Life Cycle Assessment (LCA) methodology [1] and [2] is useful for analysing the environmental impact occasioned by any type of product or process [3], [4], [5], [6] and [7]. However, the results obtained with LCA present some uncertainties that have to be considered and assessed in an appropriate way. In general, these LCA uncertainties can be classified into, at least, five types: parameter uncertainty [8] and [9], model uncertainty [10] and [11], spatial variability [12] and [13], temporal variability [14], [15] and [16], and life cycle scenario uncertainty [17], [18] and [19].
LCA methodology has been frequently used to study the environmental impact occasioned by different renewable energy technologies [20], [21], [22], [23] and [24]. The LCA of a multi-megawatt wind turbine [25], [62] and [63] has been taken as a reference to develop this work, which is based on the Eco-indicator99 LCA method.

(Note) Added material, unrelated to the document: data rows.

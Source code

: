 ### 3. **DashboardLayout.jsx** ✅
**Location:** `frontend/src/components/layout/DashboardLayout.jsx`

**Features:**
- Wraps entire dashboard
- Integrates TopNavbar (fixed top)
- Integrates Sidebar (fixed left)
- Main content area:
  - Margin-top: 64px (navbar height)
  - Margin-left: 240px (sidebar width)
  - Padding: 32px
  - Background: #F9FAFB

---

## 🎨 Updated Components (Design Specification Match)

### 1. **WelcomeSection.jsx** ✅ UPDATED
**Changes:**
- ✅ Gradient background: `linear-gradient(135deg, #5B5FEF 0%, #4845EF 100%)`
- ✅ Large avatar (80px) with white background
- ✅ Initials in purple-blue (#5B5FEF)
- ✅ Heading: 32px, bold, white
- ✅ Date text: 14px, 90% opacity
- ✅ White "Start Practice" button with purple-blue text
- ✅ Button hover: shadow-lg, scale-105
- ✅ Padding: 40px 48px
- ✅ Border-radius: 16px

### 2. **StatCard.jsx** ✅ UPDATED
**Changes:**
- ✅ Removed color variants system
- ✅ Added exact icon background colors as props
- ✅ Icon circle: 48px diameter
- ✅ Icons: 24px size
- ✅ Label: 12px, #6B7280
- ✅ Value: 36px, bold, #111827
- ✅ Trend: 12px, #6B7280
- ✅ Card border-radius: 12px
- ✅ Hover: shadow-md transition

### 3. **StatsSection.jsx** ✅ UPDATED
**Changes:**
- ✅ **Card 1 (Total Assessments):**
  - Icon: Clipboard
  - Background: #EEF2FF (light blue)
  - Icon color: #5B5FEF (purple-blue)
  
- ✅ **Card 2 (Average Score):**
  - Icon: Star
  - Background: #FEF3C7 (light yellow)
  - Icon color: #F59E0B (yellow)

Moreover, studies of sensitivity analysis of LCA have been widely used in different areas, from the field of renewable energy [23] to the industrial field [26] and [27], including many different sectors such as residential construction [28], computers [29], and electronic boards [30]. For instance, [23] analyzes the impact of variations in the input material, the type of power considered in the manufacturing process, the transport, and the maintenance phase. In [28], a sensitivity analysis was carried out to find the impact of variations in life spans of the components, the need for extra room in micro-cogeneration plant, the efficiency of the auxiliary burner, and the electrical and overall efficiencies of the solid-oxide fuel cell plant.
Besides its practical application in several case studies, there also exists relevant literature on the development and analysis of the different methodologies used, from the analysis of different alternative scenarios to the statistical analysis of the uncertainty associated with the data used [31], [32], [33] and [34].
One of the purposes of this work is to analyse and assess the relevance of different choices that have been made during the development of the LCA. Four alternative scenarios have been studied. The first one (AS1) represents an increase in maintenance during the lifetime of the wind turbine. The second alternative scenario (AS2) analyses an increase in the needs of material and energy used. The third scenario (AS3) studies a change in the percentage of recycled materials during the disposal and waste treatment of the wind turbine. Finally, the fourth alternative scenario (AS4) analyses a change in the composite waste treatment of the blades at disposal time, from landfill to recycling.
These scenarios can facilitate to assess the degree of uncertainty of the developed LCA due to the choices made. Outside the limits of this work fall the uncertainty due to imprecise knowledge of the different parameters used in the Life Cycle Inventory (LCI), the spatial and temporal variability in different parameters of the LCI, or the uncertainty due to the inaccuracy and the simplification of the environmental models used.
The different uncertainties arising from the options given during the development of the LCA of a wind turbine have been analysed throughout this work, using the Eco-indicator99 LCA method. Four different scenarios within the LCA of a multi-megawatt wind turbine have been analysed. In addition, the impact that these scenarios may present on the final LCA has also been assessed.
From the results can be clearly emphasized the specific case of large corrections in the maintenance phase. Undoubtedly, the choices made at the turbine maintenance stage have an important effect on the results of the LCA. Therefore, it is necessary to analyze and define more precisely the average of major corrections that may experience a model of wind turbine along its 20 years of life.
Another issue that significantly influences the final results of the LCA study of the multi-megawatt wind generator in question is the considerations made about recycling and reuse of components and materials. A clear example is the impact of materials such as the fiberglass of the blades of the wind turbine when they are not recycled but sent directly to landfill.
The variations in the results of the LCA of the multi-megawatt wind turbine, mainly due to the two issues formerly discussed, are between 14% and 20%; important values that suggest the need to dig further into the future trends for the maintenance and recycling of components associated with the wind turbine, from an environmental point of view.